• **Exercise**
The entries below are to be duplicated exactly, with nothing left out.

(Saved data entries)
^^^^^^^^^^^^^^^^

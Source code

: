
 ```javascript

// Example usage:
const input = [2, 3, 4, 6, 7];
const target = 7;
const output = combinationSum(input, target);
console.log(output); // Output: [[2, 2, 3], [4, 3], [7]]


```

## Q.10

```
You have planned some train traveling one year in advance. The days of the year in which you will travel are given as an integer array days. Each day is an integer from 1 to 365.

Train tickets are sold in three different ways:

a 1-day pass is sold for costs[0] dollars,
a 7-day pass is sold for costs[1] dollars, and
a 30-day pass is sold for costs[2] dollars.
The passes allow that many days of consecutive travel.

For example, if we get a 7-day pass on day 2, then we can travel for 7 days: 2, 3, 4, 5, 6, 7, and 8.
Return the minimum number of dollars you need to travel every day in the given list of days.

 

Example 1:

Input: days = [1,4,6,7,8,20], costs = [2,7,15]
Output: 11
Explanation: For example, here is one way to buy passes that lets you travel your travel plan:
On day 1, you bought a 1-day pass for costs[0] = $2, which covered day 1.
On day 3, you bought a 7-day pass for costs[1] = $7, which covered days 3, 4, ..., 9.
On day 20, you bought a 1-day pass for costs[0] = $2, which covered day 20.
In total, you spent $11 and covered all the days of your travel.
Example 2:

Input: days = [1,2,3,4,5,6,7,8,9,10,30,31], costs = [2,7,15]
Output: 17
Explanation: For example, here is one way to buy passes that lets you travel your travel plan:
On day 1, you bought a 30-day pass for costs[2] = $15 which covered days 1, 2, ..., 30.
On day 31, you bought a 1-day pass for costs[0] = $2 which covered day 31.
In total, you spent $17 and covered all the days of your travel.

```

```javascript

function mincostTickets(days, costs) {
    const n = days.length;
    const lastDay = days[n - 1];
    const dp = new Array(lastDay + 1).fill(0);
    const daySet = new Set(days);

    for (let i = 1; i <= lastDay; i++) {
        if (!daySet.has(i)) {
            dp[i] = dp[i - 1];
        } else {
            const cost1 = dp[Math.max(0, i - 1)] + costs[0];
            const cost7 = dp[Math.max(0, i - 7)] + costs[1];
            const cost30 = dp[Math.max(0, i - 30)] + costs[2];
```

^^^^^^^^^^^^^^^^

• **Exercise answer**
Source code

:
 ```javascript

// Example usage:
const input = [2, 3, 4, 6, 7];
const target = 7;
const output = combinationSum(input, target);
console.log(output); // Output: [[2, 2, 3], [4, 3], [7]]


```

## Q.10

```
You have planned some train traveling one year in advance. The days of the year in which you will travel are given as an integer array days. Each day is an integer from 1 to 365.

Train tickets are sold in three different ways:

a 1-day pass is sold for costs[0] dollars,
a 7-day pass is sold for costs[1] dollars, and
a 30-day pass is sold for costs[2] dollars.
The passes allow that many days of consecutive travel.

For example, if we get a 7-day pass on day 2, then we can travel for 7 days: 2, 3, 4, 5, 6, 7, and 8.
Return the minimum number of dollars you need to travel every day in the given list of days.

 

Example 1:

Input: days = [1,4,6,7,8,20], costs = [2,7,15]
Output: 11
Explanation: For example, here is one way to buy passes that lets you travel your travel plan:
On day 1, you bought a 1-day pass for costs[0] = $2, which covered day 1.
On day 3, you bought a 7-day pass for costs[1] = $7, which covered days 3, 4, ..., 9.
On day 20, you bought a 1-day pass for costs[0] = $2, which covered day 20.
In total, you spent $11 and covered all the days of your travel.
Example 2:

Input: days = [1,2,3,4,5,6,7,8,9,10,30,31], costs = [2,7,15]
Output: 17
Explanation: For example, here is one way to buy passes that lets you travel your travel plan:
On day 1, you bought a 30-day pass for costs[2] = $15 which covered days 1, 2, ..., 30.
On day 31, you bought a 1-day pass for costs[0] = $2 which covered day 31.
In total, you spent $17 and covered all the days of your travel.

```

```javascript

function mincostTickets(days, costs) {
    const n = days.length;
    const lastDay = days[n - 1];
    const dp = new Array(lastDay + 1).fill(0);
    const daySet = new Set(days);

    for (let i = 1; i <= lastDay; i++) {
        if (!daySet.has(i)) {
            dp[i] = dp[i - 1];
        } else {
            const cost1 = dp[Math.max(0, i - 1)] + costs[0];
            const cost7 = dp[Math.max(0, i - 7)] + costs[1];
            const cost30 = dp[Math.max(0, i - 30)] + costs[2];
```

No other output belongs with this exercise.